By | December 14th, 2021
Posted in Columns | % Comments
Image by Mike Romeo

Welcome to the Multiversity Year in Review for 2021! To call this a weird year is a Hulk-sized understatement, but one thing that was a pleasant surprise was the sheer number of interesting and excellent comics that came out this year. We’ve got over 25 categories to get through, so make sure you’re checking out all of the articles by using our 2021 Year in Review tag.

Best Animated Adaptation of a Comic
For this year, we decided to split up the animated and live action television adaptations, to give a little more space to some of our favorite shows. Here are our favorite animated series of the year.

3. Young Justice

Young Justice surprised us this year by dropping two episodes on the same day for season four “Phantoms”. But then again, surprises are something Young Justice excels at. Despite being based on 80 years of DC comic continuity the show doesn’t rely on the stories we already know. It takes these beloved characters and has expertly weaved a years long story where they are allowed to grow and change. Characters are allowed to get older and even die. They take DC’s established idea of character legacy and puts it on a realistic timeline.

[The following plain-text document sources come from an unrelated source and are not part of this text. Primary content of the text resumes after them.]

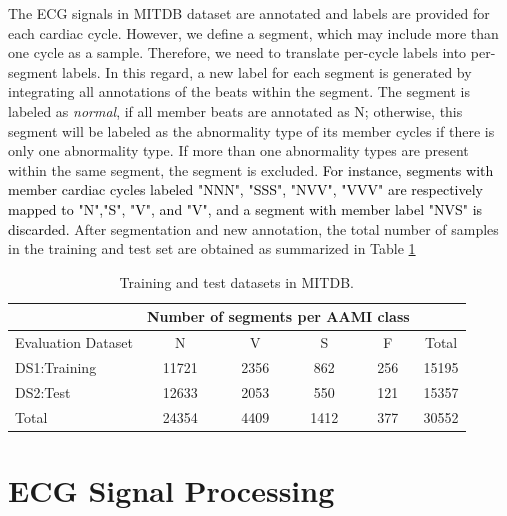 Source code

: The ECG signals in MITDB dataset are annotated and labels are provided for each cardiac cycle. However, we define a segment, which may include more than one cycle as a sample. Therefore, we need to translate per-cycle labels into per-segment labels. In this regard, a new label for each segment is generated by integrating all annotations of the beats within the segment. The segment is labeled as \textit{normal}, if all member beats are annotated as N; otherwise, this segment will be labeled as the abnormality type of its member cycles if there is only one abnormality type. If more than one abnormality types are present within the same segment, the segment is excluded. \textcolor{black}{For instance, segments with member cardiac cycles labeled "NNN", "SSS", "NVV", "VVV" are respectively mapped to "N","S", "V", and "V", and a segment with member label "NVS" is discarded.} 
After segmentation and new annotation, the total number of samples in the training and test set are obtained as summarized in Table \ref{table:ds}
\begin{table}[t]
	\centering
	\caption{Training and test datasets in MITDB.}
	\vspace{-0.05in}
	\begin{tabular}{|l||c|c|c|c|c|}
		\hline 
		& \multicolumn{4}{c}{Number of segments per AAMI class} &\\ 
		\hline 
		Evaluation Dataset& N & V & S & F &Total \\ 
		\hline 
		DS1:Training & 11721& 2356 & 862 & 256 & 15195\\ 
		\hline 
		DS2:Test & 12633 & 2053 & 550 & 121 & 15357 \\ 
		\hline 
		Total & 24354 & 4409 & 1412 & 377 & 30552 \\ 
		\hline 
	\end{tabular}
	\label{table:ds} 
	\vspace{-0.15in}
\end{table}

\section{ECG Signal Processing}\label{sec:ecgprocessing}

Superhero fans love a good soap opera. Young Justice delivers in spades with the entire DC Universe at their disposal. This season alone we’ve gotten deep Martian lore, family drama, League of Shadows secrets, and a reimagined backstory for Barbara Gordon. I love how what they’ve done with her history. She has more agency and is now closely tied with another member of the bat-family (no spoilers). Plus, we’ve gotten teases of the future with the Legion of Super Heroes and the Super Sons showing up.

We are lucky to have a show that agrees with us that this universe is cool. We still get 12 more episodes next year. I’m looking forward to what they have in store and staying whelmed. – Matthew Vincenty

2.What If…?

The question in this title is as old as time and humanity itself: What If? What follows such a question is often a musing of choices if they were done differently: turning right instead of left, saying yes instead of no. In the superhero realm, parallel universes where we can explore these choices are as common as sliced bread, so we get to imagine how the Marvel world would have looked a little different in the Disney+’s animated series What If….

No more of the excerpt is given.